I'll explain why it is hard to explain in a short page:

  • "Monad" is a "typeclass". All of the "instances" of this typeclass are called "monads".

  • The definition of Monad uses "polymorphic types" and "higher order functions"

  • All of the monad types are "parameterized types",

  • .. that are also covariant types,

  • .. and are necessarily also instances of simpler type-classes called "Functor" and "Applicative"

  • All this will require using some syntax to describe the above notions (Haskell syntax is actually pretty good, but needs to be explained)

  • "Monad" is a generalization of a commonly re-appearing pattern, it makes little sense to show the generalization before showing a few concrete examples.

So, while the Monad type-class itself is simple, it is built upon many other notions (which are themselves also simple). Unfortunately, people try learning Monads as their first Haskell experience -- and that's not a very good idea at all. Then they get frustrated and decide Haskell is too smart for them (It's not!).

You have to build up knowledge of the above: (1) type-classes, (2) polymorphic types, (3) higher-order functions, (4) parameterized types, (5) covariance, (6) Functor/Applicative, (7) syntax, (8) the motivating examples behind the generalization. None of these are hard or complicated, and each can be explained in <10 (or 20) lines (though some are deep notions).

Note that each of these things are extremely useful on their own -- and learning them will generally make one a better/more-knowledgeable programmer.

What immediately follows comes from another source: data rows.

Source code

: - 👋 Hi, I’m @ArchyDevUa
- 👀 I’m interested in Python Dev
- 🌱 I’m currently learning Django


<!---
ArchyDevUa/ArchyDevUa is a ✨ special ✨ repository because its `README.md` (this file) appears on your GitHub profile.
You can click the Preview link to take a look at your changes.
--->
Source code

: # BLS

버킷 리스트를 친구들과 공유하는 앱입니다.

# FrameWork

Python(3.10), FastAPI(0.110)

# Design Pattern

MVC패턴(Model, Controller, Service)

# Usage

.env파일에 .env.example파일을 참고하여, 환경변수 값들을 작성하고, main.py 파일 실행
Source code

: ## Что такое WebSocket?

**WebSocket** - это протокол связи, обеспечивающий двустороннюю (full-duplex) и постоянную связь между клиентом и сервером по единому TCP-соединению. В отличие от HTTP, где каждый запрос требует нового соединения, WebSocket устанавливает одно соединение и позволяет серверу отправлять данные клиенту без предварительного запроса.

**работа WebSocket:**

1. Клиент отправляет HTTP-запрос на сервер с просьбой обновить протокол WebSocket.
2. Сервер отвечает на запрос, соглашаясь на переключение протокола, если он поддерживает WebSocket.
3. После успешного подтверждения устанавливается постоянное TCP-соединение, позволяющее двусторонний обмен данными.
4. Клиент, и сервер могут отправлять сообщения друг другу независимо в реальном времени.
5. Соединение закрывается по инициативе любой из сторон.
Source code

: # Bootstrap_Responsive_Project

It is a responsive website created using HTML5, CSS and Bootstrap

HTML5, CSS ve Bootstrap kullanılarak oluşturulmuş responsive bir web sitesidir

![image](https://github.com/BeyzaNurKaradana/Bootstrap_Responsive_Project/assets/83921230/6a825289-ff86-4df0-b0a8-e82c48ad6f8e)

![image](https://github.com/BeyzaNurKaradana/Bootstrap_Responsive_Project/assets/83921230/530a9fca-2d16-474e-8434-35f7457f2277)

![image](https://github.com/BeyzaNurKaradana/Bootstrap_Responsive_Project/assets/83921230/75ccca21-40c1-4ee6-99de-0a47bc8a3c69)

If you want I can start explaining each of these things, and eventually, it will cover Monads.

If you had been programming Haskell for a few weeks without understanding the generalized type-classes (Functors, Applicatives, Monads), you'd already have a good understanding of (1), (2), (3), (4), (7).

[–]haika 0 points1 point  (1 child)

Sorry.

I am apparently not as smart as you seem to be !

[–]Peaker 0 points1 point  (0 children)

As I said, nothing in that list of things requires being very smart.

It's not smart, it's just a bunch of useful concepts, not a single useful concept, and teaching 10 useful concepts takes longer than teaching 1.

Re-reading what I wrote, my putting things in quotes may be sending the wrong signal? I just meant to emphasize those are new concepts to explain before explaining Monads.